LEISTUNGSVERWEIGERUNG DER GESETZLICHEN UNFALLVERSICHERUNG
Anknüpfend zu dem Beitrag „Neulich, im Beratungsgespräch zur BU„, speziell zum Thema, dass viele Arbeitnehmer glauben über die gesetzliche Unfallversicherung während der Arbeitszeit und auf dem Wege dorthin ausreichend versichert zu sein, möchte ich hier in „lockerer Folge“ ein paar Urteile zusammentragen, die aufzeigen, wie gefährlich es ist, sich auf diese staatliche Absicherung zu verlassen. Die Grenzen zwischen Arbeitsbereich und Privatspähre werden von den Gerichten zum Teil sehr, sehr eigenartig interpretiert. Im Ergebnis steht aber zum Leidwesen der Betroffenen, dass Sie eben keine Leistungen aus der Berufsgenossenschaft (=gesetzliche Unfallversicherung) beziehen.
Schon beim Start überrollt: Kein Versicherungsschutz
Eine 51-jährige Altenpfelegerin wollte mit dem PKW zur Arbeit fahren. Da aber der Wagen ihres Sohnes vor der Garage stand, fuhr sie diesen zur Seite, vergass aber, die Handbremse anzuziehen.

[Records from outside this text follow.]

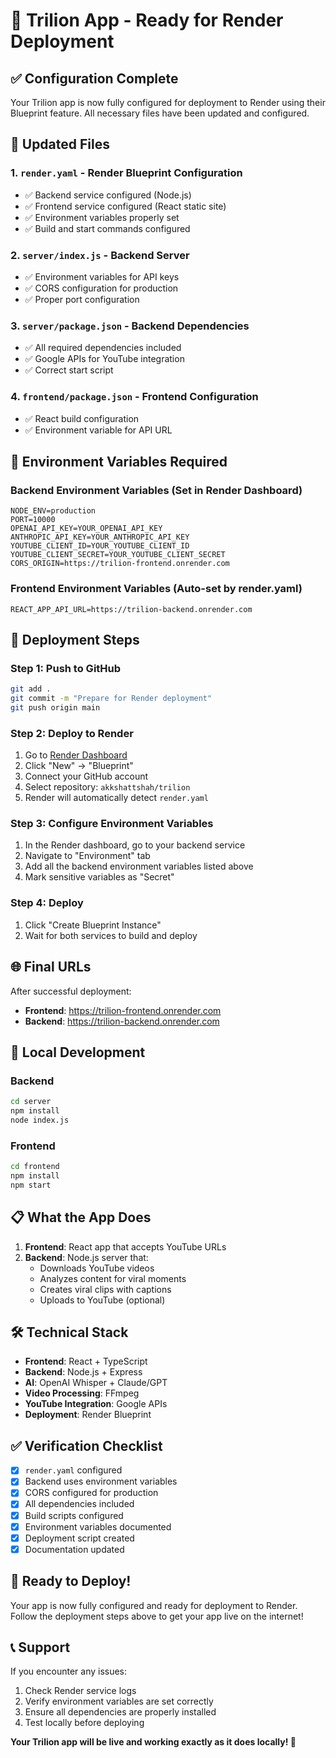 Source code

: # 🚀 Trilion App - Ready for Render Deployment

## ✅ Configuration Complete

Your Trilion app is now fully configured for deployment to Render using their Blueprint feature. All necessary files have been updated and configured.

## 📁 Updated Files

### 1. `render.yaml` - Render Blueprint Configuration
- ✅ Backend service configured (Node.js)
- ✅ Frontend service configured (React static site)
- ✅ Environment variables properly set
- ✅ Build and start commands configured

### 2. `server/index.js` - Backend Server
- ✅ Environment variables for API keys
- ✅ CORS configuration for production
- ✅ Proper port configuration

### 3. `server/package.json` - Backend Dependencies
- ✅ All required dependencies included
- ✅ Google APIs for YouTube integration
- ✅ Correct start script

### 4. `frontend/package.json` - Frontend Configuration
- ✅ React build configuration
- ✅ Environment variable for API URL

## 🔑 Environment Variables Required

### Backend Environment Variables (Set in Render Dashboard)
```
NODE_ENV=production
PORT=10000
OPENAI_API_KEY=YOUR_OPENAI_API_KEY
ANTHROPIC_API_KEY=YOUR_ANTHROPIC_API_KEY
YOUTUBE_CLIENT_ID=YOUR_YOUTUBE_CLIENT_ID
YOUTUBE_CLIENT_SECRET=YOUR_YOUTUBE_CLIENT_SECRET
CORS_ORIGIN=https://trilion-frontend.onrender.com
```

### Frontend Environment Variables (Auto-set by render.yaml)
```
REACT_APP_API_URL=https://trilion-backend.onrender.com
```

## 🚀 Deployment Steps

### Step 1: Push to GitHub
```bash
git add .
git commit -m "Prepare for Render deployment"
git push origin main
```

### Step 2: Deploy to Render
1. Go to [Render Dashboard](https://dashboard.render.com)
2. Click "New" → "Blueprint"
3. Connect your GitHub account
4. Select repository: `akkshattshah/trilion`
5. Render will automatically detect `render.yaml`

### Step 3: Configure Environment Variables
1. In the Render dashboard, go to your backend service
2. Navigate to "Environment" tab
3. Add all the backend environment variables listed above
4. Mark sensitive variables as "Secret"

### Step 4: Deploy
1. Click "Create Blueprint Instance"
2. Wait for both services to build and deploy

## 🌐 Final URLs

After successful deployment:
- **Frontend**: https://trilion-frontend.onrender.com
- **Backend**: https://trilion-backend.onrender.com

## 🔧 Local Development

### Backend
```bash
cd server
npm install
node index.js
```

### Frontend
```bash
cd frontend
npm install
npm start
```

## 📋 What the App Does

1. **Frontend**: React app that accepts YouTube URLs
2. **Backend**: Node.js server that:
   - Downloads YouTube videos
   - Analyzes content for viral moments
   - Creates viral clips with captions
   - Uploads to YouTube (optional)

## 🛠️ Technical Stack

- **Frontend**: React + TypeScript
- **Backend**: Node.js + Express
- **AI**: OpenAI Whisper + Claude/GPT
- **Video Processing**: FFmpeg
- **YouTube Integration**: Google APIs
- **Deployment**: Render Blueprint

## ✅ Verification Checklist

- [x] `render.yaml` configured
- [x] Backend uses environment variables
- [x] CORS configured for production
- [x] All dependencies included
- [x] Build scripts configured
- [x] Environment variables documented
- [x] Deployment script created
- [x] Documentation updated

## 🎯 Ready to Deploy!

Your app is now fully configured and ready for deployment to Render. Follow the deployment steps above to get your app live on the internet!

## 📞 Support

If you encounter any issues:
1. Check Render service logs
2. Verify environment variables are set correctly
3. Ensure all dependencies are properly installed
4. Test locally before deploying

**Your Trilion app will be live and working exactly as it does locally! 🚀**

Beim Aussteigen stürzte sie – das Vorderrad überfuhr ihr Knie. Ergebnis eine schwere Knieverletzung. Die Berufsgenossenschaft wollte das nicht als Arbeitsunfall anerkenn und bekam recht. (SG Detmold 22.10.2009, S 14 U 74/09)
Umweg, um zu Tanken: Kein Versicherungsschutz
Ein 47-jähriger Motorradfahrer wich von der direkten Route zum Arbeitsplatz ab. Vor Erreichen des direkten Weges stürzte er – war infolgedessen für drei Monate nicht arbeitsfähig. Auch hier lehnte die BG ab und bekam Recht – das Betanken gehöre zur privaten Sphäre des Arbeitnehmers und stehe somit nicht unter dem Schutz der gesetzlichen Unfallversicherung.
(SG Detmold 16.11.2009, S 14 U 3/09)
Interessant auch die Gerichtsurteile, wenn es um Unfälle in der Werkskantine oder betrieblichen Toiletten geht:
In der Werkskantine am Kotelettknochen erstickt: Kein Versicherungsschutz
Wenn ein Arbeitnehmer in der Betriebskantine durch das Verschlucken eines Kotelettknochens zu Tode kommt, handelt es sich nicht um einen „Arbeitsunfall“, den die gesetzliche Unfallversicherung entschädigen muss; Essen gehört zur Privatsphäre. (BSG, 8 RKnU 1/90)
Holzstäbchen verschluckt und verstorben: KeinVersicherungsschutz
Verschluckt sich ein Arbeitnehmer beim Mittagesssen in der Werkskantine an einem Holzstäbchen einer Fleischroulade und stirbt er daran, so hat seine Frau keinen Anspruch auf Witwenrente aus der gesetzlichen Unfallversicherung, wenn auch das Holzstück „eine gewisse Schadenquelle darstellt“. Etwas anderes gilt, wenn der Mann dienstlich bedingt das Mittagessen hastig hinuntergeschlungen hat oder sich z.B. mit seinem Chef beim Essen über einen bevorstehenden Kundenbesuch unterhalten hat. (BSG, 2 RU 264/66)
Weg zur Toilette ist versichert, aber hinter der Tür: Kein Versicherungsschutz
Der Gang zur Toilette ist über die Berufsunfallversicherung abgedeckt, alles was hinter der Toilettentür passiert, zählt aber dagegen zur Privatsphäre.
So wurde einer Frau in Bayern ein Unfall, der auf der Toilette ihres Arbeitgebers passierte, nicht als Betriebsunfall anerkannt. Eine Kollegin hatte ihr versehentlich auf der Betriebstoilette eine Tür ins Gesicht geschlagen. (Az.: L 3 U 323/01).